Exercise prompt: Leaving out all pictures, reproduce the entries below exactly, from the first line through the line that contains "Par ķēdi uzskatīsim".

***** Exercise data

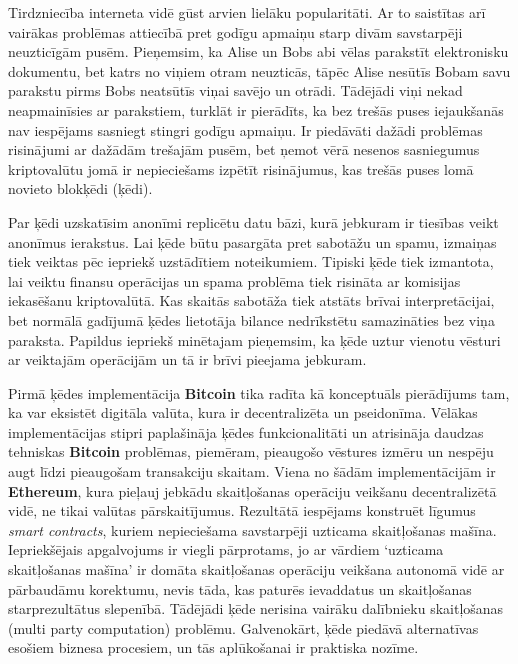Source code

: Tirdzniecība interneta vidē gūst arvien lielāku popularitāti. 
Ar to saistītas arī vairākas problēmas attiecībā pret godīgu apmaiņu starp divām savstarpēji neuzticīgām pusēm. 
Pieņemsim, ka Alise un Bobs abi vēlas parakstīt elektronisku dokumentu, bet katrs no viņiem otram neuzticās, tāpēc Alise nesūtīs Bobam savu parakstu pirms Bobs neatsūtīs viņai savējo un otrādi. 
Tādējādi viņi nekad neapmainīsies ar parakstiem, turklāt ir pierādīts, ka bez trešās puses iejaukšanās nav iespējams sasniegt stingri godīgu apmaiņu.\cite{pagnia99}
Ir piedāvāti dažādi problēmas risinājumi ar dažādām trešajām pusēm, bet ņemot vērā nesenos sasniegumus kriptovalūtu jomā ir nepieciešams izpētīt risinājumus, kas trešās puses lomā novieto blokķēdi (ķēdi). 

Par ķēdi uzskatīsim anonīmi replicētu datu bāzi, kurā jebkuram ir tiesības veikt anonīmus ierakstus. Lai ķēde būtu pasargāta pret sabotāžu un spamu, izmaiņas tiek veiktas pēc iepriekš uzstādītiem noteikumiem.
Tipiski ķēde tiek izmantota, lai veiktu finansu operācijas un spama problēma tiek risināta ar komisijas iekasēšanu kriptovalūtā. Kas skaitās sabotāža tiek atstāts brīvai interpretācijai, bet normālā gadījumā ķēdes lietotāja bilance nedrīkstētu samazināties bez viņa paraksta. Papildus iepriekš minētajam pieņemsim, ka ķēde uztur vienotu vēsturi ar veiktajām operācijām un tā ir brīvi pieejama jebkuram.

Pirmā ķēdes implementācija \textbf{Bitcoin} tika radīta kā konceptuāls pierādījums tam, ka var eksistēt digitāla valūta, kura ir decentralizēta un pseidonīma. 
Vēlākas implementācijas stipri paplašināja ķēdes funkcionalitāti un atrisināja daudzas tehniskas \textbf{Bitcoin} problēmas, piemēram, pieaugošo vēstures izmēru un nespēju augt līdzi pieaugošam transakciju skaitam.\cite{barber12}
Viena no šādām implementācijām ir \textbf{Ethereum}, kura pieļauj jebkādu skaitļošanas operāciju veikšanu decentralizētā vidē, ne tikai valūtas pārskaitījumus.\cite{etherum}
Rezultātā iespējams konstruēt līgumus \textit{smart contracts}, kuriem nepieciešama savstarpēji uzticama skaitļošanas mašīna.
Iepriekšējais apgalvojums ir viegli pārprotams, jo ar vārdiem `uzticama skaitļošanas mašīna' ir domāta skaitļošanas operāciju veikšana autonomā vidē ar pārbaudāmu korektumu, nevis tāda, kas paturēs ievaddatus un skaitļošanas starprezultātus slepenībā.
Tādējādi ķēde nerisina vairāku dalībnieku skaitļošanas (multi party computation) problēmu.
Galvenokārt, ķēde piedāvā alternatīvas esošiem biznesa procesiem, un tās aplūkošanai ir praktiska nozīme.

**********

Answer box:
Source code

: Tirdzniecība interneta vidē gūst arvien lielāku popularitāti. 
Ar to saistītas arī vairākas problēmas attiecībā pret godīgu apmaiņu starp divām savstarpēji neuzticīgām pusēm. 
Pieņemsim, ka Alise un Bobs abi vēlas parakstīt elektronisku dokumentu, bet katrs no viņiem otram neuzticās, tāpēc Alise nesūtīs Bobam savu parakstu pirms Bobs neatsūtīs viņai savējo un otrādi. 
Tādējādi viņi nekad neapmainīsies ar parakstiem, turklāt ir pierādīts, ka bez trešās puses iejaukšanās nav iespējams sasniegt stingri godīgu apmaiņu.\cite{pagnia99}
Ir piedāvāti dažādi problēmas risinājumi ar dažādām trešajām pusēm, bet ņemot vērā nesenos sasniegumus kriptovalūtu jomā ir nepieciešams izpētīt risinājumus, kas trešās puses lomā novieto blokķēdi (ķēdi). 

Par ķēdi uzskatīsim anonīmi replicētu datu bāzi, kurā jebkuram ir tiesības veikt anonīmus ierakstus. Lai ķēde būtu pasargāta pret sabotāžu un spamu, izmaiņas tiek veiktas pēc iepriekš uzstādītiem noteikumiem.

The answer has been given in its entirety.